[Materials provided — start]

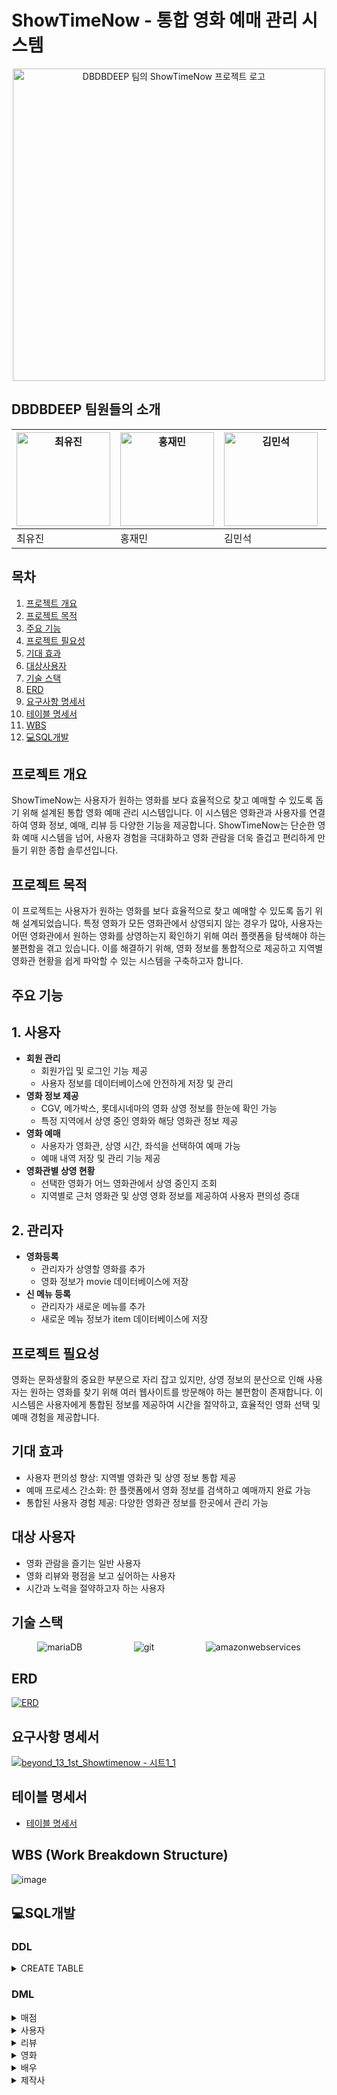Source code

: # ShowTimeNow - 통합 영화 예매 관리 시스템
<p align="center">
    <img src="https://github.com/user-attachments/assets/24881a4d-a482-4b5f-9928-9004a3a452b9" alt="DBDBDEEP 팀의 ShowTimeNow 프로젝트 로고" width="500" height="500">
</p>

## DBDBDEEP 팀원들의 소개
| <img src="https://github.com/user-attachments/assets/bbf02b1e-9e7b-4498-a5f6-db6c390bfea1" alt="최유진" width="150" height="150"> | <img src="https://github.com/user-attachments/assets/6ac2b1d3-3dae-426f-9dbe-39d8da6a6d67" alt="홍재민" width="150" height="150"> | <img src="https://github.com/user-attachments/assets/01e546d9-8fff-484f-8e2e-4e49675a3769" alt="김민석" width="150" height="150"> | <img src="https://github.com/user-attachments/assets/690a2aa0-9019-4809-a4a3-88f9d349b24e" alt="이성훈" width="150" height="150"> | <img src="https://github.com/user-attachments/assets/5f1dec4a-33a3-43f7-ad4b-b3bb1865a4f9" alt="김도윤" width="150" height="150"> |
|---|---|---|---|---|
| 최유진 | 홍재민 | 김민석 | 이성훈 | 김도윤 |


## 목차 
1. [프로젝트 개요](#프로젝트-개요) 
2. [프로젝트 목적](#프로젝트-목적) 
3. [주요 기능](#주요-기능)
4. [프로젝트 필요성](#프로젝트-필요성) 
5. [기대 효과](#기대-효과) 
6. [대상사용자](#대상-사용자)
7. [기술 스택](#기술-스택)
8. [ERD](#erd)
9. [요구사항 명세서](#요구사항-명세서)
10. [테이블 명세서](#테이블-명세서)
11. [WBS](#wbs)
12. [💻SQL개발](#sql개발)

## 프로젝트 개요
ShowTimeNow는 사용자가 원하는 영화를 보다 효율적으로 찾고 예매할 수 있도록 돕기 위해 설계된 통합 영화 예매 관리 시스템입니다. 이 시스템은 영화관과 사용자를 연결하여 영화 정보, 예매, 리뷰 등 다양한 기능을 제공합니다. ShowTimeNow는 단순한 영화 예매 시스템을 넘어, 사용자 경험을 극대화하고 영화 관람을 더욱 즐겁고 편리하게 만들기 위한 종합 솔루션입니다.

## 프로젝트 목적
이 프로젝트는 사용자가 원하는 영화를 보다 효율적으로 찾고 예매할 수 있도록 돕기 위해 설계되었습니다. 특정 영화가 모든 영화관에서 상영되지 않는 경우가 많아, 사용자는 어떤 영화관에서 원하는 영화를 상영하는지 확인하기 위해 여러 플랫폼을 탐색해야 하는 불편함을 겪고 있습니다. 이를 해결하기 위해, 영화 정보를 통합적으로 제공하고 지역별 영화관 현황을 쉽게 파악할 수 있는 시스템을 구축하고자 합니다.

## 주요 기능

## 1. 사용자
- **회원 관리**
  - 회원가입 및 로그인 기능 제공
  - 사용자 정보를 데이터베이스에 안전하게 저장 및 관리
- **영화 정보 제공**
  - CGV, 메가박스, 롯데시네마의 영화 상영 정보를 한눈에 확인 가능
  - 특정 지역에서 상영 중인 영화와 해당 영화관 정보 제공
- **영화 예매**
  - 사용자가 영화관, 상영 시간, 좌석을 선택하여 예매 가능
  - 예매 내역 저장 및 관리 기능 제공
- **영화관별 상영 현황**
  - 선택한 영화가 어느 영화관에서 상영 중인지 조회
  - 지역별로 근처 영화관 및 상영 영화 정보를 제공하여 사용자 편의성 증대

## 2. 관리자

- **영화등록**
  - 관리자가 상영할 영화를 추가
  - 영화 정보가 movie 데이터베이스에 저장
- **신 메뉴 등록**
  - 관리자가 새로운 메뉴를 추가
  - 새로운 메뉴 정보가 item 데이터베이스에 저장

## 프로젝트 필요성
영화는 문화생활의 중요한 부분으로 자리 잡고 있지만, 상영 정보의 분산으로 인해 사용자는 원하는 영화를 찾기 위해 여러 웹사이트를 방문해야 하는 불편함이 존재합니다. 이 시스템은 사용자에게 통합된 정보를 제공하여 시간을 절약하고, 효율적인 영화 선택 및 예매 경험을 제공합니다.

## 기대 효과
- 사용자 편의성 향상: 지역별 영화관 및 상영 정보 통합 제공
- 예매 프로세스 간소화: 한 플랫폼에서 영화 정보를 검색하고 예매까지 완료 가능
- 통합된 사용자 경험 제공: 다양한 영화관 정보를 한곳에서 관리 가능

## 대상 사용자
 - 영화 관람을 즐기는 일반 사용자
 - 영화 리뷰와 평점을 보고 싶어하는 사용자
 - 시간과 노력을 절약하고자 하는 사용자

## 기술 스택
<div style="display: flex; justify-content: space-around;">
    <img src="https://img.shields.io/badge/mariaDB-003545?style=for-the-badge&logo=mariaDB&logoColor=white" alt="mariaDB">
    <img src="https://img.shields.io/badge/git-F05032?style=for-the-badge&logo=git&logoColor=white" alt="git">
    <img src="https://img.shields.io/badge/AWS-232F3E?style=for-the-badge&logo=amazonwebservices&logoColor=white" alt="amazonwebservices">
</div>

## ERD
[![ERD](https://github.com/beyond-sw-camp/be13-1st-DBDBDEEP/blob/main/ERD.png)](https://www.erdcloud.com/d/cSNA6njwwhbjBmBGs)


## 요구사항 명세서
[![beyond_13_1st_Showtimenow - 시트1_1](https://github.com/user-attachments/assets/c0f0dee6-86bb-446a-9af1-e5e66901081a)](https://docs.google.com/spreadsheets/d/1qfBnVZno7jU1eyFCZ5f8OzzUegDrYGiJ7vPFpjrSXXc/edit?usp=sharing)

## 테이블 명세서
* [테이블 명세서](https://docs.google.com/spreadsheets/d/1NWkHi9SEZuarzQb6Pw5Ctnte2T-OJF-n/edit?usp=sharing&ouid=117366438238697979908&rtpof=true&sd=true)

## WBS (Work Breakdown Structure)
![image](https://github.com/user-attachments/assets/1f36e5da-71a9-427d-b903-55bdf80f463f)

## 💻SQL개발
### DDL
<details>
  <summary>CREATE TABLE</summary>  

  <details>
    <summary>ACTOR_PROFILE</summary>
    <img src="https://github.com/user-attachments/assets/777daafe-f947-4484-bda7-1d371896d959" alt="ACTOR_PROFILE">
    <img src="https://github.com/user-attachments/assets/783a5382-9c8f-4848-a479-14198d4ea0a7" alt="ACTOR_PROFILE_CON">
  </details>

  <details>
    <summary>CINEMA</summary>
    <img src="https://github.com/user-attachments/assets/589a4da5-6b17-4fb4-82de-0c7bce1aa55b" alt="CINEMA">
    <img src="https://github.com/user-attachments/assets/97105901-24c0-4eba-892f-8b2d8eff6ba3" alt="CINEMA_CON">
  </details>

  <details>
    <summary>CINEMA_COMPANY</summary>
    <img src="https://github.com/user-attachments/assets/fcac5bc7-ef54-4681-8957-69ac1a8d780b" alt="CINEMA_COMPANY">
    <img src="https://github.com/user-attachments/assets/5a7e3dd3-1527-4631-8107-aa891859ae93" alt="CINEMA_COMPANY_CON">
  </details>

  <details>
    <summary>COUPON</summary>
    <img src="https://github.com/user-attachments/assets/f3ecd9cb-1981-4f1e-a066-139921eec295" alt="COUPON">
    <img src="https://github.com/user-attachments/assets/400382a1-e74d-4e97-85bb-b1654e7a2485" alt="COUPON_CON">
  </details>

  <details>
    <summary>GENRE</summary>
    <img src="https://github.com/user-attachments/assets/e5f5f434-f07c-4af6-9e12-deec55a1ca2c" alt="GENRE">
  </details>

  <details>
    <summary>GRADE</summary>
    <img src="https://github.com/user-attachments/assets/948ab911-1aa4-4db6-bea5-03408e782f78" alt="GRADE">
  </details>

  <details>
    <summary>ITEM</summary>
    <img src="https://github.com/user-attachments/assets/a2a780f9-cfd6-4d95-a9ef-36498271de5e" alt="ITEM">
    <img src="https://github.com/user-attachments/assets/d28de0c7-d123-4136-9eec-af6cb67f7ab8" alt="ITEM_CON">
  </details>

  <details>
    <summary>MOVIE</summary>
    <img src="https://github.com/user-attachments/assets/c54c6c9f-cfaa-4b40-b0c2-92ba57686d2a" alt="MOVIE">
    <img src="https://github.com/user-attachments/assets/9ac1c7b5-09e9-4bbf-a58e-e5c17395f91f" alt="MOVIE_CON">
  </details>

  <details>
    <summary>MOVIE_ACTOR</summary>
    <img src="https://github.com/user-attachments/assets/62485548-427c-4c76-bd20-efee86df4a92" alt="MOVIE_ACTOR">
    <img src="https://github.com/user-attachments/assets/b7e4ab10-5932-42c9-a7f8-fb5ec7043f9a" alt="MOVIE_ACTOR_CON">
  </details>

  <details>
    <summary>MOVIE_REVIEW</summary>
    <img src="https://github.com/user-attachments/assets/5deb4b12-5785-4b58-af44-da3a27bff675" alt="MOVIE_REVIEW">
    <img src="https://github.com/user-attachments/assets/00a08b71-231d-44db-879e-2283608ba59a" alt="MOVIE_REVIEW_CON">
  </details>

  <details>
    <summary>MOVIE_SCHEDULE</summary>
    <img src="https://github.com/user-attachments/assets/ae734b46-1220-4d6e-a115-5082d2c38ed7" alt="MOVIE_SCHEDULE">
    <img src="https://github.com/user-attachments/assets/7d054f8a-b302-4715-9f51-a4263239365b" alt="MOVIE_SCHEDULE_CON">
  </details>

  <details>
    <summary>MOVIE_SEAT</summary>
    <img src="https://github.com/user-attachments/assets/9a055f93-d64d-4750-ab2f-b8b4acc0dc76" alt="MOVIE_SEAT">
    <img src="https://github.com/user-attachments/assets/f05becc8-ef68-4b52-a6ed-45fa255ee067" alt="MOVIE_SEAT_CON">
  </details>

  <details>
    <summary>MOVIE_THEATERS</summary>
    <img src="https://github.com/user-attachments/assets/4e41780e-3d0e-4858-bf30-1bc5e63f4cdf" alt="MOVIE_THEATERS">
    <img src="https://github.com/user-attachments/assets/61b80bec-3166-43cb-8f7e-8d1a60c8b872" alt="MOVIE_THEATERS_CON">
  </details>

  <details>
    <summary>ORDER</summary>
    <img src="https://github.com/user-attachments/assets/1d1c469d-df18-4931-aac5-46c039a2cb92" alt="ORDER">
    <img src="https://github.com/user-attachments/assets/0af1823b-6edc-4c58-83f5-dca708a5de4f" alt="ORDER_CON">
  </details>

  <details>
    <summary>PAYMENT</summary>
    <img src="https://github.com/user-attachments/assets/fd0b49d8-0dfc-4c7f-ae9f-8f6424320d2d" alt="PAYMENT">
    <img src="https://github.com/user-attachments/assets/670a9d27-27d8-46ec-87b5-a01ee6f287b2" alt="PAYMENT_CON">
  </details>

  <details>
    <summary>USER</summary>
    <img src="https://github.com/user-attachments/assets/bcbe62ac-7de4-4a41-937f-e8c6c12f812d" alt="USER">
    <img src="https://github.com/user-attachments/assets/8b0abaa5-efdf-4a85-9abd-64327eab70c8" alt="USER_CON">
  </details>

  <details>
    <summary>USER_COUPON</summary>
    <img src="https://github.com/user-attachments/assets/6a43adb9-8d98-4657-bdce-ef5d163d89f4" alt="USER_COUPON">
    <img src="https://github.com/user-attachments/assets/4b299bf8-ab2f-4457-ad4c-781d8fdec6ed" alt="USER_COUPON_CON">
  </details>

  <details>
    <summary>USER_MOVIE_RESERV</summary>
    <img src="https://github.com/user-attachments/assets/1709a74b-24a8-47d5-9a5c-99a1ed2164dc" alt="USER_MOVIE_RESERV">
    <img src="https://github.com/user-attachments/assets/37546031-8d05-4ea6-9aaf-f1e3ffabc64c" alt="USER_MOVIE_RESERV_CON">
  </details>

</details>

### DML
<details>
  <summary>매점</summary>
    
  <details>
    <summary>결제 정보 입력</summary>
<img width="717" alt="결제 정보 입력" src="https://github.com/user-attachments/assets/3993f5c5-e274-464c-80a3-526df56d3109" />
  </details>

  <details>
    <summary>결제 정보 확인</summary>
<img width="1422" alt="결제 정보 확인" src="https://github.com/user-attachments/assets/45aa8cb5-e6dd-49a0-afab-58e4405ab7ae" />
  </details>

  <details>
    <summary>매점 대기번호 확인</summary>
<img width="862" alt="매점 대기번호 확인" src="https://github.com/user-attachments/assets/66ef866b-3c67-4b23-9908-672145f3ab74" />
  </details>

  <details>
    <summary>매점 메뉴 가격 확인</summary>
<img width="687" alt="매점 메뉴 가격 확인" src="https://github.com/user-attachments/assets/b20ec4e1-6867-43a9-be8c-be90ae2defd5" />
  </details>

  <details>
    <summary>매점 신메뉴 등록</summary>
    <img src="https://github.com/user-attachments/assets/f25fb470-6577-46d3-a35b-92bbdc2aede6" alt="매점 신메뉴 등록">  
  </details>

  <details>
    <summary>매점 재고 추가</summary>
<img width="676" alt="매점 재고 추가" src="https://github.com/user-attachments/assets/b1b79bf4-3c9f-4456-a936-af04ae07fbac" />
  </details>

  <details>
    <summary>매점 재고 확인</summary>
<img width="702" alt="매점 재고 확인" src="https://github.com/user-attachments/assets/bcdcb1f6-3f11-4334-93ea-ef8f96ba70fd" />
  </details>

  <details>
    <summary>매점 주문 확인</summary>
<img width="1383" alt="매점 주문" src="https://github.com/user-attachments/assets/79332e81-9809-485d-b193-d9ec20ada437" />
  </details>

  <details>
    <summary>총 주문 금액 조회</summary>
<img width="813" alt="총 주문 금액 조회" src="https://github.com/user-attachments/assets/28501e0e-fdfc-4161-bdf1-16742e5ba191" />
  </details>

  <details>
    <summary>사용자 주문 내역 확인</summary>
<img width="813" alt="사용자 주문 내역 확인" src="https://github.com/user-attachments/assets/b8ad47bd-dfdd-4f9b-8c3e-0b79376b8dc6" />
  </details>
  
<br>
<br>

</details>

<details>
  <summary>사용자</summary>
    
  <details>
    <summary>결제내역</summary>
<img width="757" alt="결제내역" src="https://github.com/user-attachments/assets/6445fea2-f9ae-42e5-98fa-79c5c78aaa93" />
  </details>

  <details>
    <summary>과거예매내역</summary>
<img width="806" alt="과거예매내역" src="https://github.com/user-attachments/assets/ec189a1f-ceca-4177-825a-d2aa3056783d" />
  </details>

  <details>
    <summary>등급확인</summary>
<img width="789" alt="등급확인" src="https://github.com/user-attachments/assets/04c3fb92-37ef-4ddb-9ea7-9593d14a7951" />
  </details>

  <details>
    <summary>아이디 찾기</summary>
<img width="757" alt="아이디 찾기" src="https://github.com/user-attachments/assets/7f118fe3-f0f1-42b8-995e-7f8aab7a77a4" />
  </details>

  <details>
    <summary>비밀번호 찾기</summary>
    <img width="694" alt="비밀번호 찾기" src="https://github.com/user-attachments/assets/186f4a90-129d-4d4e-9c0c-fdfa7c88c989" />
  </details>
  
  <details>
    <summary>예매 할인 내역</summary>
<img width="434" alt="예매 할인 내역" src="https://github.com/user-attachments/assets/b3b44e0c-4b0d-459b-874a-f034c94cc5e3" />
  </details>

  <details>
    <summary>예매정보 확인</summary>
<img width="584" alt="예매정보 확인" src="https://github.com/user-attachments/assets/fac7749c-3d1f-40ee-92f2-03cf0bc90190" />
  </details>

  <details>
    <summary>쿠폰</summary>
<img width="622" alt="쿠폰" src="https://github.com/user-attachments/assets/b6922436-3a7a-46b7-9d48-58df570b083a" />
  </details>

  <details>
    <summary>프로필 수정</summary>
<img width="790" alt="프로필 수정" src="https://github.com/user-attachments/assets/6da38114-47aa-4163-a0cb-5f878018391b" />
  </details>

  <details>
    <summary>회원 로그인</summary>
<img width="632" alt="회원 로그인" src="https://github.com/user-attachments/assets/8c1b5c28-04d2-4d46-9467-6c06d458bade" />
  </details>

  <details>
    <summary>회원가입</summary>
<img width="663" alt="회원가입" src="https://github.com/user-attachments/assets/22bacaf3-5371-40d7-b9a3-d5df6c79000d" />
  </details>
  
<br>
<br>

</details>


<details>
  <summary>리뷰</summary>
    
  <details>
    <summary>리뷰평점삭제</summary>
<img width="432" alt="리뷰평점삭제" src="https://github.com/user-attachments/assets/ddda1fb4-9a30-4e7d-b7c6-2999515b1b3e" />
  </details>

  <details>
    <summary>리뷰평점수정</summary>
<img width="639" alt="리뷰평점수정" src="https://github.com/user-attachments/assets/b664082d-9d68-4a6e-aee0-6047ed6a19c5" />
  </details>

  <details>
    <summary>리뷰평점작성</summary>
<img width="651" alt="리뷰평점작성" src="https://github.com/user-attachments/assets/ef5d58b0-cb1a-4ba5-965c-af082be49264" />
  </details>

  <details>
    <summary>리뷰확인</summary>
<img width="618" alt="리뷰확인" src="https://github.com/user-attachments/assets/715b0c0a-73b8-4561-8e21-456138450318" />
  </details>
  
<br>
<br>
  
</details>


<details>
  <summary>영화</summary>
    
  <details>
    <summary>상영 일정 정보</summary>
<img width="1146" alt="상영 일정 정보" src="https://github.com/user-attachments/assets/a7298418-741c-415e-8de2-265bc09a8b64" />
  </details>

  <details>
    <summary>상영관 정보</summary>
<img width="1149" alt="상영관 정보" src="https://github.com/user-attachments/assets/914dff8c-2d68-4da6-8a12-e54e5e984ed5" />
  </details>

  <details>
    <summary>영화 개봉예정작</summary>
<img width="740" alt="영화 개봉예정작" src="https://github.com/user-attachments/assets/1f674cc7-cea4-4603-82af-dfb64df08228" />
  </details>

  <details>
    <summary>영화 검색</summary>
<img width="746" alt="영화 검색" src="https://github.com/user-attachments/assets/f61adbef-86fb-4bfd-b372-498499f0323e" />
  </details>

  <details>
    <summary>영화 누적 관객수</summary>
<img width="409" alt="영화 누적 관객수" src="https://github.com/user-attachments/assets/f27baf88-5d23-4e7b-9764-993a8c801971" />
  </details>

<details>
    <summary>영화 등록</summary>
    <img src="https://github.com/user-attachments/assets/9e83d393-27e1-417a-b69f-a33cccf3f57b" alt="영화 등록">
    <img src="https://github.com/user-attachments/assets/2859c334-4571-48c5-b4b8-879fdaf7df37" alt="영화 등록1">
  </details>

  <details>
    <summary>영화 예매</summary>
<img width="1316" alt="영화 예매" src="https://github.com/user-attachments/assets/c68740c1-77e8-4bda-bbbb-3537387f4313" />
  </details>

  <details>
    <summary>영화 예매율</summary>
<img width="374" alt="영화 예매율" src="https://github.com/user-attachments/assets/9da436ba-f465-46ed-9b67-c7c47f56b19b" />
  </details>

  <details>
    <summary>영화 줄거리</summary>
<img width="711" alt="영화 줄거리" src="https://github.com/user-attachments/assets/6b054076-9205-4a0e-a826-0d8a079d1677" />
  </details>

  <details>
    <summary>영화관정보_업체별</summary>
<img width="647" alt="영화관정보_업체별" src="https://github.com/user-attachments/assets/6deaccd1-4db8-40f1-b91f-9f5f27d55faa" />
  </details>

  <details>
    <summary>영화관정보_지역별</summary>
<img width="646" alt="영화관정보_지역별" src="https://github.com/user-attachments/assets/3c572e3f-f173-4d7a-87d8-95fc33155f2b" />
  </details>

  <details>
    <summary>영화관정보_지점별</summary>
<img width="675" alt="영화관정보_지점별" src="https://github.com/user-attachments/assets/bfefb174-b22a-4d91-b175-6355ad84f900" />
  </details>
  
  <details>
    <summary>이달의영화선정</summary>
<img width="509" alt="이달의영화선정" src="https://github.com/user-attachments/assets/28f1a3cd-6872-411b-9bd5-f2937210fc37" />
  </details>
  
<details>
    <summary>해당 연령대별 시청 비율</summary>
<img width="570" alt="해당 연령대별 시청 비율" src="https://github.com/user-attachments/assets/a107f08c-efb7-4b49-b28e-38018411b470" />
  </details>
  
<br>
<br>

</details>


<details>
  <summary>배우</summary>
    
  <details>
    <summary>배우프로필</summary>
<img width="379" alt="배우프로필" src="https://github.com/user-attachments/assets/07153c6d-1865-42dc-8e4e-2a6de57a8068" />
  </details>

  <details>
    <summary>영화출연배우</summary>
<img width="336" alt="영화출연배우" src="https://github.com/user-attachments/assets/aba18f05-5e70-422d-b66b-71c53f554894" />
  </details>

  <details>
    <summary>해당배우출연영화이력</summary>
<img width="356" alt="해당배우출연영화이력" src="https://github.com/user-attachments/assets/29b2fcb2-6a15-4651-a2e8-d355cd31098d" />
  </details>
  
<br>
<br>
  
</details>


<details>
  <summary>제작사</summary>
    
  <details>
    <summary>제작사 별 제작 영화 조회</summary>
<img width="1135" alt="제작사 별 제작 영화 조회" src="https://github.com/user-attachments/assets/d5671e16-833b-48cb-a182-9b30a561c953" />
  </details>  

<br>
<br>

</details>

[Materials provided — finish]

In the material above, transcribe exactly the lines beginning at the one with "<summary>결제 정보 입력</summary>" and ending at the one with "<summary>등급확인</summary>", both included.

    <summary>결제 정보 입력</summary>
<img width="717" alt="결제 정보 입력" src="https://github.com/user-attachments/assets/3993f5c5-e274-464c-80a3-526df56d3109" />
  </details>

  <details>
    <summary>결제 정보 확인</summary>
<img width="1422" alt="결제 정보 확인" src="https://github.com/user-attachments/assets/45aa8cb5-e6dd-49a0-afab-58e4405ab7ae" />
  </details>

  <details>
    <summary>매점 대기번호 확인</summary>
<img width="862" alt="매점 대기번호 확인" src="https://github.com/user-attachments/assets/66ef866b-3c67-4b23-9908-672145f3ab74" />
  </details>

  <details>
    <summary>매점 메뉴 가격 확인</summary>
<img width="687" alt="매점 메뉴 가격 확인" src="https://github.com/user-attachments/assets/b20ec4e1-6867-43a9-be8c-be90ae2defd5" />
  </details>

  <details>
    <summary>매점 신메뉴 등록</summary>
    <img src="https://github.com/user-attachments/assets/f25fb470-6577-46d3-a35b-92bbdc2aede6" alt="매점 신메뉴 등록">  
  </details>

  <details>
    <summary>매점 재고 추가</summary>
<img width="676" alt="매점 재고 추가" src="https://github.com/user-attachments/assets/b1b79bf4-3c9f-4456-a936-af04ae07fbac" />
  </details>

  <details>
    <summary>매점 재고 확인</summary>
<img width="702" alt="매점 재고 확인" src="https://github.com/user-attachments/assets/bcdcb1f6-3f11-4334-93ea-ef8f96ba70fd" />
  </details>

  <details>
    <summary>매점 주문 확인</summary>
<img width="1383" alt="매점 주문" src="https://github.com/user-attachments/assets/79332e81-9809-485d-b193-d9ec20ada437" />
  </details>

  <details>
    <summary>총 주문 금액 조회</summary>
<img width="813" alt="총 주문 금액 조회" src="https://github.com/user-attachments/assets/28501e0e-fdfc-4161-bdf1-16742e5ba191" />
  </details>

  <details>
    <summary>사용자 주문 내역 확인</summary>
<img width="813" alt="사용자 주문 내역 확인" src="https://github.com/user-attachments/assets/b8ad47bd-dfdd-4f9b-8c3e-0b79376b8dc6" />
  </details>
  
<br>
<br>

</details>

<details>
  <summary>사용자</summary>
    
  <details>
    <summary>결제내역</summary>
<img width="757" alt="결제내역" src="https://github.com/user-attachments/assets/6445fea2-f9ae-42e5-98fa-79c5c78aaa93" />
  </details>

  <details>
    <summary>과거예매내역</summary>
<img width="806" alt="과거예매내역" src="https://github.com/user-attachments/assets/ec189a1f-ceca-4177-825a-d2aa3056783d" />
  </details>

  <details>
    <summary>등급확인</summary>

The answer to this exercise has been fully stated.